(Beginning of Input for this task)
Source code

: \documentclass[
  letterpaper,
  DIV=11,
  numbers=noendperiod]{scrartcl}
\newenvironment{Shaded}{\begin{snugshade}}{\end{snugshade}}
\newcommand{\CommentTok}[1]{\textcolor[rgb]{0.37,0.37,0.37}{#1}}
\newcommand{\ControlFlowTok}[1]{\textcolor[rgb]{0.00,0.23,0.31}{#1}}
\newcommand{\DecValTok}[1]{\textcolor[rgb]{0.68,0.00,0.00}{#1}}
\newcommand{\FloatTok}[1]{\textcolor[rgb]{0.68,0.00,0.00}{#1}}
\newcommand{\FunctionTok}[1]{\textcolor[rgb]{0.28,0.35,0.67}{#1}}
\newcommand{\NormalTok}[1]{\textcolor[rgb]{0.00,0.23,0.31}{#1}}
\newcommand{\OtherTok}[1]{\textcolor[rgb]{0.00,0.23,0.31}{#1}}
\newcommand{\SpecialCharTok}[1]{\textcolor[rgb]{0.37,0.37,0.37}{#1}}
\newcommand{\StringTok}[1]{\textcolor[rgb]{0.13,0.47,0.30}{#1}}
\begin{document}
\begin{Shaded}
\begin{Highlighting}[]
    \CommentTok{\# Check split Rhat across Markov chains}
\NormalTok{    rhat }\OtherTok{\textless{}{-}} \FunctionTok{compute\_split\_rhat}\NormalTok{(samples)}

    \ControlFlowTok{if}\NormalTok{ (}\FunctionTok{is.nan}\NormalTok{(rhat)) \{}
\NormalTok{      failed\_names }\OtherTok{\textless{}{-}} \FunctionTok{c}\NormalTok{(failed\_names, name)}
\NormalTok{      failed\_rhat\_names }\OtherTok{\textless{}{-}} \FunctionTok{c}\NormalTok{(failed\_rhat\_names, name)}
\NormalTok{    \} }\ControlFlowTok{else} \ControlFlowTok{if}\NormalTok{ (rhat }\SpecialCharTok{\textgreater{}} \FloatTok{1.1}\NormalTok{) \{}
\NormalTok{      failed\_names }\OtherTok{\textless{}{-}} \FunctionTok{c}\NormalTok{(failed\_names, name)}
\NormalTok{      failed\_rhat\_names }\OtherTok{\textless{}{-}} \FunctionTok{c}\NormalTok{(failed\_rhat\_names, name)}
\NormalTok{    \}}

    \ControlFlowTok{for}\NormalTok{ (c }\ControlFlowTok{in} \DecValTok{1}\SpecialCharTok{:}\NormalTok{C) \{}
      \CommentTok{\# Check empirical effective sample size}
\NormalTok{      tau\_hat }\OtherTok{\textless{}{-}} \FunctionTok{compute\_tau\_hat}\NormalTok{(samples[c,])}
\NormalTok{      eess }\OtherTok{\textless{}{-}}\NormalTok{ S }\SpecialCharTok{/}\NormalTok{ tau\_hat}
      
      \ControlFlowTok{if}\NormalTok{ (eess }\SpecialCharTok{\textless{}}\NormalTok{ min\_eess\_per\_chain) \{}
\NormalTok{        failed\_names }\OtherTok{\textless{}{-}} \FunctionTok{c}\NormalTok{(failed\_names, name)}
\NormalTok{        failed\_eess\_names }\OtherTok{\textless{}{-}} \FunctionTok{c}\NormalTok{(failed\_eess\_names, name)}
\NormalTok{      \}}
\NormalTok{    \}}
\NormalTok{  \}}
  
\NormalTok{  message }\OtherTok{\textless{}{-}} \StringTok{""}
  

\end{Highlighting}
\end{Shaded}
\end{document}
(End of Input for this task)
- What is needed -
Sift the data above for lines with "FloatTok", then copy each one.

- Reply to the exercise -
\newcommand{\FloatTok}[1]{\textcolor[rgb]{0.68,0.00,0.00}{#1}}
\NormalTok{    \} }\ControlFlowTok{else} \ControlFlowTok{if}\NormalTok{ (rhat }\SpecialCharTok{\textgreater{}} \FloatTok{1.1}\NormalTok{) \{}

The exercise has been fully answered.